I always tell my clients, I cannot protect you from things I don’t know about it. It could be the worst fact in the world; you could be embarrassed as hell about it; but it’s one thing being a little embarrassed telling a lawyer. I can’t make decisions for you, and I can’t protect you from something I don’t know about. If there’s something out there, tell me; it will affect the decisions we make; it will affect the judgments we make; it will affect how successfully we can defend whatever the matter is.

This brings up another point. Inevitably, no matter how thoroughly prepared you are, no matter how candid your client has been with you, something will come up in the courtroom that will take you by surprise. How you react to that is important. The great lawyers have a knack for taking a surprising development in the courtroom as if it were perfectly expected. Particularly when the surprise is a negative one, the finest advocates will act as if the testimony the witness just gave was exactly what they expected and wanted to hear. The way lawyers react to things in the courtroom, their body language, is part of the way they communicate.

Becoming a Leader

One the first things you have to do to become a leader in the field of litigation is to watch great lawyers. There are a lot of great lawyers out there, and while you can’t stylistically be somebody other than yourself, you can pick up things from virtually every case you watch. One of the most important things is being open to many different styles and being open to learning from other people.
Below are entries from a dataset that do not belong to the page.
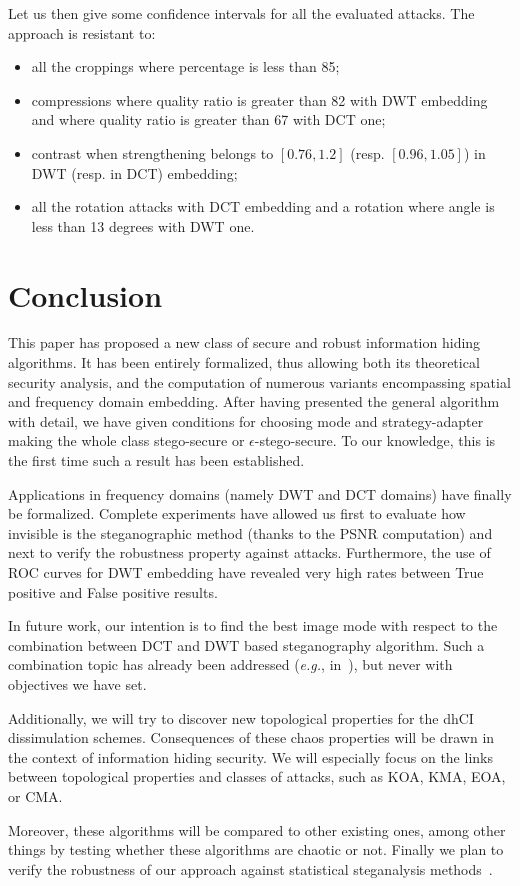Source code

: \documentclass{comjnl}
\begin{document}
Let us then give some confidence intervals for all the evaluated attacks. The
approach is resistant to:
\begin{itemize}
\item all the croppings where percentage is less than 85;
\item compressions where quality ratio is greater 
  than 82 with DWT embedding and 
  where quality ratio is greater than 67 with DCT one;
\item contrast when strengthening belongs to $[0.76,1.2]$ 
(resp. $[0.96,1.05]$)  in DWT (resp. in DCT) embedding;
\item all the rotation attacks with DCT embedding and a rotation where
angle is less than 13 degrees with DWT one.
\end{itemize}


\section{Conclusion}\label{sec:concl}
This paper has proposed a new class of secure and robust information hiding 
algorithms.
It has been entirely formalized, thus allowing both its theoretical security 
analysis, and the computation of numerous variants encompassing spatial and 
frequency domain embedding.
After having presented the general algorithm with detail, we have given
conditions for choosing mode and strategy-adapter making the whole
class  stego-secure or $\epsilon$-stego-secure.
To our knowledge, this is the first time such a result has been established.

Applications in frequency domains (namely DWT and DCT domains) have finally be
formalized.
Complete experiments have allowed us 
first to evaluate how invisible is the steganographic method (thanks to the PSNR computation) and next to verify the robustness property against attacks.
Furthermore, the use of ROC curves for DWT embedding have revealed very high rates
between True positive and False positive results.

In future work, our intention is to find the best image mode with respect to  
the combination between  DCT and DWT based steganography
algorithm. Such a combination topic has already been addressed
(\textit{e.g.}, in~\cite{al2007combined}), but never with objectives
we have set.


Additionally, we will try to discover new topological properties for the dhCI
dissimulation schemes.
Consequences of these chaos properties will be drawn in the context of 
information hiding security.
We will especially focus on the links between topological properties and classes
of attacks, such as KOA, KMA, EOA, or CMA.

Moreover, these algorithms will be compared to other existing ones, among other
things by testing whether these algorithms are chaotic or not.
Finally we plan to verify the robustness of our approach 
against statistical steganalysis methods~\cite{GFH06,ChenS08,DongT08,FridrichKHG11a}.







\end{document}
Some critically important skills for a lawyer to have are persuasiveness, which is a function mostly of sincerity; endurance, because you’re going to work really hard; and the ability to question everything you are told, because a lot of litigating is about doing things that are counter-intuitive-part of what we do is to essentially go against the conventional wisdom. At the same time, don’t make arguments that are going to get blown out of the water; if there’s a weakness in your argument, assume it will be exploited. If you don’t have an answer, don’t make the argument.

For me, the single most important aspect of persuasiveness is credibility-making arguments that you visibly and audibly believe in. If someone thinks you’re going through the motions with an argument-if they think you’re reading a speech, or going through rote arguments that you make in every case-I don’t think they’re going to be terribly persuaded by what you’re doing. The critical fact, and what separates people who are very, very persuasive from people who are a little less persuasive, is that the folks that really have it are perceived to be saying things they really believe.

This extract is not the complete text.